* ABOUT THIS EXERCISE:
Stop at the line containing "add the data": repeat exactly every line of the entries below from the first up to it, plus that line, with pictures omitted.

* EXERCISE INPUT:
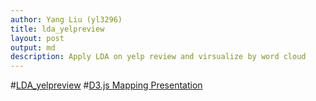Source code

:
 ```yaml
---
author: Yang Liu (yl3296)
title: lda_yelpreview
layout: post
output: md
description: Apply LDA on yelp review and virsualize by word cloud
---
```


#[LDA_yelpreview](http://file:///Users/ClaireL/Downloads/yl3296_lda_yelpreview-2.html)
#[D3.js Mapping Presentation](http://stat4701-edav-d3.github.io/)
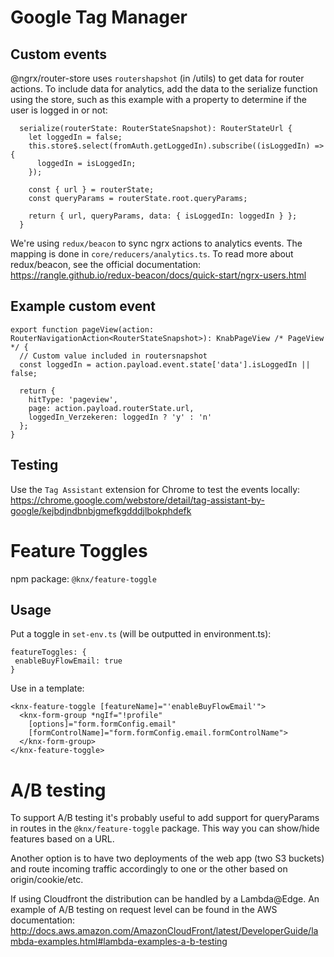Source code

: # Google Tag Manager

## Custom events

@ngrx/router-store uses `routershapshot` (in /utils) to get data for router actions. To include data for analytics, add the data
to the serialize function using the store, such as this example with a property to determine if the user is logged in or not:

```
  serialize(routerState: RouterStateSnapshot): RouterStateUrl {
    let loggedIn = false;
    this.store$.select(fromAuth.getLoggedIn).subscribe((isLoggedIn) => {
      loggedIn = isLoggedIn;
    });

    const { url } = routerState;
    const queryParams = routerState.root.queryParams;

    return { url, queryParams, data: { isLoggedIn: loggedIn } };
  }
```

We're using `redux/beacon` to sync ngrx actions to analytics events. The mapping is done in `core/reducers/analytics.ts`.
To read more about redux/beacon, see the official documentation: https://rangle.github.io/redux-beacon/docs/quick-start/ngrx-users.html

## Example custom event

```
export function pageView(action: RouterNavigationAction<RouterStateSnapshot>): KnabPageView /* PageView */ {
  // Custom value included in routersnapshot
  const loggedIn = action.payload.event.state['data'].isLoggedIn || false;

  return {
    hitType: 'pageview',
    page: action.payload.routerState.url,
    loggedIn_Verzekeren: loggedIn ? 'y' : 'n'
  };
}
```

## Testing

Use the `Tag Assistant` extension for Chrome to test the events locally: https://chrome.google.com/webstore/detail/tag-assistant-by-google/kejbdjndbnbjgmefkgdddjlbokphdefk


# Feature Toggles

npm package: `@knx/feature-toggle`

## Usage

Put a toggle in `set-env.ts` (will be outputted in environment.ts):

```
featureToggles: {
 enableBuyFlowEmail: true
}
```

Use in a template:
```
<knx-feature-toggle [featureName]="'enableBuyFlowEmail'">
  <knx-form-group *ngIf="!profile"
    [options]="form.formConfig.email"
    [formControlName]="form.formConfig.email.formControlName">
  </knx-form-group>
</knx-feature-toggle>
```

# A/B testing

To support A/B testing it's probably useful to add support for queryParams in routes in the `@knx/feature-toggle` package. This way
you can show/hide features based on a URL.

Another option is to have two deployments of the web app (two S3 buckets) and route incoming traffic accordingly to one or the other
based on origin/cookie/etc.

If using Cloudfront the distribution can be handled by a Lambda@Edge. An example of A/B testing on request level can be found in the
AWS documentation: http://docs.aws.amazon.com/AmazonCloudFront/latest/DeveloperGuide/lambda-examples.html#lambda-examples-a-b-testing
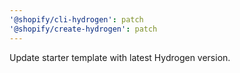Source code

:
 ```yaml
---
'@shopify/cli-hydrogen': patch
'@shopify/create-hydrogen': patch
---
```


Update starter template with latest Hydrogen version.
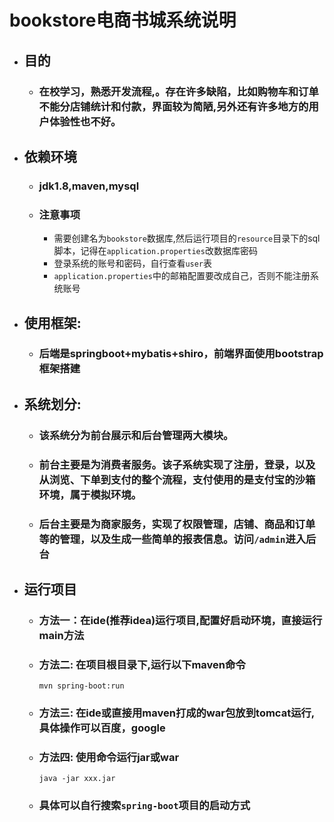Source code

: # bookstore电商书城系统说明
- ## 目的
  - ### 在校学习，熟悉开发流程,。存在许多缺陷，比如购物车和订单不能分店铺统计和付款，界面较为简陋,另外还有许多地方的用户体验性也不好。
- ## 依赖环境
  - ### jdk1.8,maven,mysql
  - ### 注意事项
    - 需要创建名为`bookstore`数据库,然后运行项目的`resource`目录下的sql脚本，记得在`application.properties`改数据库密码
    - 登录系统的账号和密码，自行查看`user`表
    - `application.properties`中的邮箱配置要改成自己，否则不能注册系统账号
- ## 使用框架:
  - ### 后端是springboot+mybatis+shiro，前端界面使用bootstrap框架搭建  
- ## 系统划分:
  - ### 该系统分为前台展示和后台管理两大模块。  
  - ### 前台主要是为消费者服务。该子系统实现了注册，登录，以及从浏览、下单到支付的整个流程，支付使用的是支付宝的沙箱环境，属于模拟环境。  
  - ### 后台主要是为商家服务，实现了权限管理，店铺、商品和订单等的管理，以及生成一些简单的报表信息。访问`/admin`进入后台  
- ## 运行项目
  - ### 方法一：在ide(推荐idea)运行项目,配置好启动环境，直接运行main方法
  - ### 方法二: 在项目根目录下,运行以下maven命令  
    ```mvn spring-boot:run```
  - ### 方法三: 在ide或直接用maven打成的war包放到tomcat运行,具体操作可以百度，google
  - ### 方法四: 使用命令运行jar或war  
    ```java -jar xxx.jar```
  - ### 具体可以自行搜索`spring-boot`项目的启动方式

* TASK OUTPUT:
Source code

:
 ```yaml
---
author: Yang Liu (yl3296)
title: lda_yelpreview
layout: post
output: md
description: Apply LDA on yelp review and virsualize by word cloud
---
```


#[LDA_yelpreview](http://file:///Users/ClaireL/Downloads/yl3296_lda_yelpreview-2.html)
#[D3.js Mapping Presentation](http://stat4701-edav-d3.github.io/)
Source code

: # Google Tag Manager

## Custom events

@ngrx/router-store uses `routershapshot` (in /utils) to get data for router actions. To include data for analytics, add the data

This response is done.